Characterization and Modeling of Ion-Implanted Gallium-Arsenide Fet's.

Gallium Arsenide has several advantages compared to silicon such as high low-field mobility, large ((TURN)1.4 eV) and direct energy band gap. Fabrication of devices and IC's (Integrated Circuits) relies heavily on Semi-Insulating (SI) GaAs substrate. However, there are some undesirable properties associated with binary compound semiconductor. Because the physical properties (such as melting point) of Ga are quite different from those of As, GaAs has intrinsic defects and surface defects. This leads to GaAs material characteristics with large surface state densities and deep level traps in the bulk. This thesis investigates the non-ideal behavior of GaAs FET's (Field Effect Transistors) fabricated by ion-implantion into the GaAs substrate.

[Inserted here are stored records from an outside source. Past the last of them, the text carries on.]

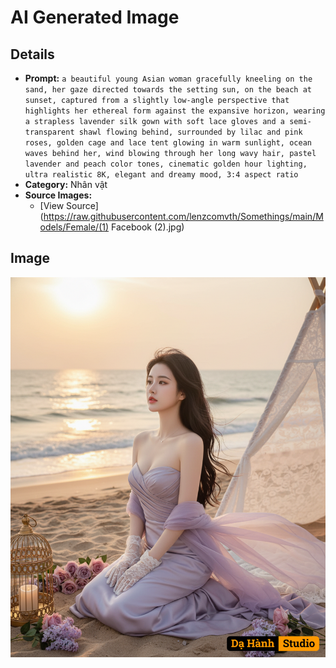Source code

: # AI Generated Image

## Details
- **Prompt:** `a beautiful young Asian woman gracefully kneeling on the sand, her gaze directed towards the setting sun, on the beach at sunset, captured from a slightly low-angle perspective that highlights her ethereal form against the expansive horizon, wearing a strapless lavender silk gown with soft lace gloves and a semi-transparent shawl flowing behind, surrounded by lilac and pink roses, golden cage and lace tent glowing in warm sunlight, ocean waves behind her, wind blowing through her long wavy hair, pastel lavender and peach color tones, cinematic golden hour lighting, ultra realistic 8K, elegant and dreamy mood, 3:4 aspect ratio`
- **Category:** Nhân vật
- **Source Images:**
  - [View Source](https://raw.githubusercontent.com/lenzcomvth/Somethings/main/Models/Female/(1) Facebook (2).jpg)

## Image
![AI Generated Image](./image-2025-10-17T06-17-46-372Z-oiu7t.png)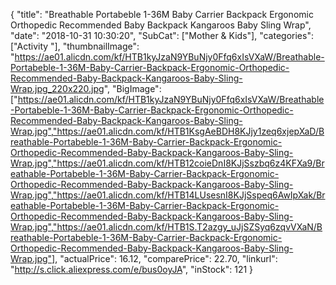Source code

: {
	"title": "Breathable Portabeble 1-36M Baby Carrier Backpack Ergonomic Orthopedic Recommended Baby Backpack Kangaroos Baby Sling Wrap",
	"date": "2018-10-31 10:30:20",
	"SubCat": ["Mother & Kids"],
	"categories": ["Activity "],
	"thumbnailImage": "https://ae01.alicdn.com/kf/HTB1kyJzaN9YBuNjy0Ffq6xIsVXaW/Breathable-Portabeble-1-36M-Baby-Carrier-Backpack-Ergonomic-Orthopedic-Recommended-Baby-Backpack-Kangaroos-Baby-Sling-Wrap.jpg_220x220.jpg",
	"BigImage": ["https://ae01.alicdn.com/kf/HTB1kyJzaN9YBuNjy0Ffq6xIsVXaW/Breathable-Portabeble-1-36M-Baby-Carrier-Backpack-Ergonomic-Orthopedic-Recommended-Baby-Backpack-Kangaroos-Baby-Sling-Wrap.jpg","https://ae01.alicdn.com/kf/HTB1KsgAeBDH8KJjy1zeq6xjepXaD/Breathable-Portabeble-1-36M-Baby-Carrier-Backpack-Ergonomic-Orthopedic-Recommended-Baby-Backpack-Kangaroos-Baby-Sling-Wrap.jpg","https://ae01.alicdn.com/kf/HTB12coieDnI8KJjSszbq6z4KFXa9/Breathable-Portabeble-1-36M-Baby-Carrier-Backpack-Ergonomic-Orthopedic-Recommended-Baby-Backpack-Kangaroos-Baby-Sling-Wrap.jpg","https://ae01.alicdn.com/kf/HTB14LUsesnI8KJjSspeq6AwIpXak/Breathable-Portabeble-1-36M-Baby-Carrier-Backpack-Ergonomic-Orthopedic-Recommended-Baby-Backpack-Kangaroos-Baby-Sling-Wrap.jpg","https://ae01.alicdn.com/kf/HTB1S.T2azgy_uJjSZSyq6zqvVXaN/Breathable-Portabeble-1-36M-Baby-Carrier-Backpack-Ergonomic-Orthopedic-Recommended-Baby-Backpack-Kangaroos-Baby-Sling-Wrap.jpg"],
	"actualPrice": 16.12,
	"comparePrice": 22.70,
	"linkurl": "http://s.click.aliexpress.com/e/bus0oyJA",
	"inStock": 121
}
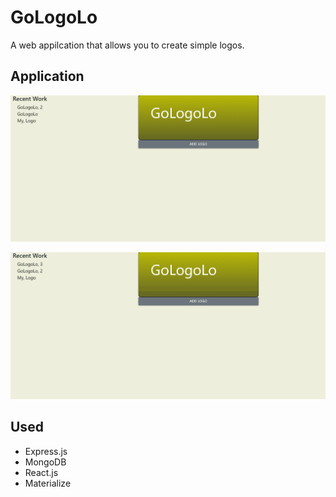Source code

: # GoLogoLo

A web appilcation that allows you to create simple logos.

## Application

<img alt="add logo" src="Images/add_logo.gif"></img>

<img alt="edit logo" src="Images/edit.gif"></img>

## Used

* Express.js
* MongoDB
* React.js
* Materialize
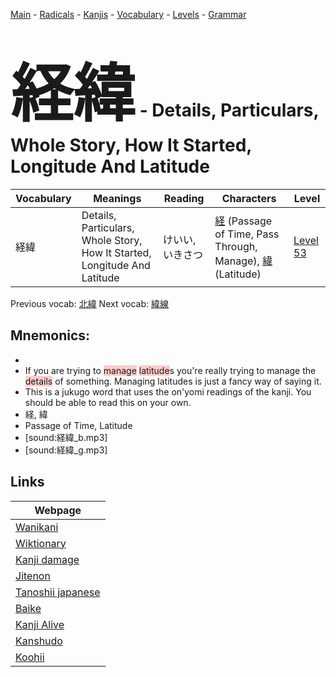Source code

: <style> bigfont {font-size: 100px}</style>
[Main](../README.md) -
[Radicals](../radicals.md) -
[Kanjis](../kanjis.md) -
[Vocabulary](../vocabulary.md) -
[Levels](../levels.md) -
[Grammar](../grammar.md)
# <bigfont> 経緯</bigfont> - Details, Particulars, Whole Story, How It Started, Longitude And Latitude 

| Vocabulary | Meanings | Reading | Characters | Level |
| --- | --- | --- | --- | --- |
| 経緯 | Details, Particulars, Whole Story, How It Started, Longitude And Latitude | けいい, いきさつ |  [経](../kanjis/経.md) (Passage of Time, Pass Through, Manage), [緯](../kanjis/緯.md) (Latitude) | [Level 53](../levels/wk_level53.md) |

Previous vocab: [北緯](北緯.md) Next vocab: [緯線](緯線.md) 

## Mnemonics:

* 
* If you are trying to <span style="background-color:#ffcccb"> manage</span> <span style="background-color:#ffcccb"> latitude</span>s you're really trying to manage the <span style="background-color:#ffcccb"> details</span> of something. Managing latitudes is just a fancy way of saying it.
* This is a jukugo word that uses the on'yomi readings of the kanji. You should be able to read this on your own.
* 経, 緯
* Passage of Time, Latitude
* [sound:経緯_b.mp3]
* [sound:経緯_g.mp3]


## Links 

| Webpage |
| --- |
| [Wanikani          ](https://www.wanikani.com/kanji/経緯) |
| [Wiktionary        ](https://en.wiktionary.org/wiki/経緯) |
| [Kanji damage      ](http://www.kanjidamage.com/kanji/search?utf8=✓&q=経緯) |
| [Jitenon           ](https://jitenon.com/kanji/経緯) |
| [Tanoshii japanese ](https://www.tanoshiijapanese.com/dictionary/kanji.cfm?k=経緯) |
| [Baike             ](https://baike.baidu.com/item/経緯) |
| [Kanji Alive       ](https://app.kanjialive.com/経緯) |
| [Kanshudo          ](https://www.kanshudo.com/searchmn?q=経緯) |
| [Koohii            ](https://kanji.koohii.com/study/kanji/経緯) |
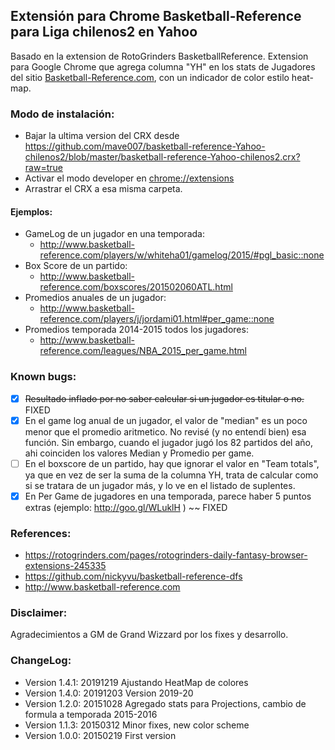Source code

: ## Extensión para Chrome Basketball-Reference para Liga chilenos2 en Yahoo

Basado en la extension de RotoGrinders BasketballReference.
Extension para Google Chrome que agrega columna "YH" en los stats de Jugadores del sitio [Basketball-Reference.com](http://www.basketball-reference.com), con un indicador de color estilo heat-map.

### Modo de instalación:
- Bajar la ultima version del CRX desde https://github.com/mave007/basketball-reference-Yahoo-chilenos2/blob/master/basketball-reference-Yahoo-chilenos2.crx?raw=true
- Activar el modo developer en [chrome://extensions](chrome://extensions/)
- Arrastrar el CRX a esa misma carpeta.

#### Ejemplos:
- GameLog de un jugador en una temporada: 
  - http://www.basketball-reference.com/players/w/whiteha01/gamelog/2015/#pgl_basic::none
- Box Score de un partido: 
  - http://www.basketball-reference.com/boxscores/201502060ATL.html
- Promedios anuales de un jugador: 
  - http://www.basketball-reference.com/players/j/jordami01.html#per_game::none
- Promedios temporada 2014-2015 todos los jugadores:
  - http://www.basketball-reference.com/leagues/NBA_2015_per_game.html


### Known bugs:
- [x] ~~Resultado inflado por no saber calcular si un jugador es titular o no.~~ FIXED
- [x] En el game log anual de un jugador, el valor de "median" es un poco menor que el promedio aritmetico. No revisé (y no entendí bien) esa función. Sin embargo, cuando el jugador jugó los 82 partidos del año, ahi coinciden los valores Median y Promedio per game.
- [ ] En el boxscore de un partido, hay que ignorar el valor en "Team totals", ya que en vez de ser la suma de la columna YH, trata de calcular como si se tratara de un jugador más, y lo ve en el listado de suplentes.
- [x] En Per Game de jugadores en una temporada, parece haber 5 puntos extras (ejemplo: http://goo.gl/WLuklH ) ~~ FIXED

### References:
- https://rotogrinders.com/pages/rotogrinders-daily-fantasy-browser-extensions-245335
- https://github.com/nickyvu/basketball-reference-dfs
- http://www.basketball-reference.com

### Disclaimer:
Agradecimientos a GM de Grand Wizzard por los fixes y desarrollo.

### ChangeLog:
- Version 1.4.1: 20191219 Ajustando HeatMap de colores
- Version 1.4.0: 20191203 Version 2019-20
- Version 1.2.0: 20151028 Agregado stats para Projections, cambio de formula a temporada 2015-2016
- Version 1.1.3: 20150312 Minor fixes, new color scheme
- Version 1.0.0: 20150219 First version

In order to understand the behavior of ion-implanted into the GaAs FET's, a thorough understanding of the crystal properties is required. We start from the review of the crystal growth and imperfections related to the conditions of crystal growth. Then, the influence of these crystal imperfections on the device characteristics is discussed and a model based on the process parameters such as doses, projected range, etc., is developed. This model is used for the simulation of the FET's device parameters such as threshold voltage and transconductance as functions of the gate length, temperature, and orientation on the wafer. This model can also simulate the effect of annealing time on the FET characteristics. It can be used as a tool to optimize the process parameters before the actual fabrication. This work has been applied to GaAs MESFET (MEtal-Semiconductor Field Effect Transistor) and HIGFET (Heterostructure Insulated Gate Field Effect Transistor). However, it is also suitable for MODFET (MOdulation Doped Field Effect Transistor) as well as some other GaAs FET's.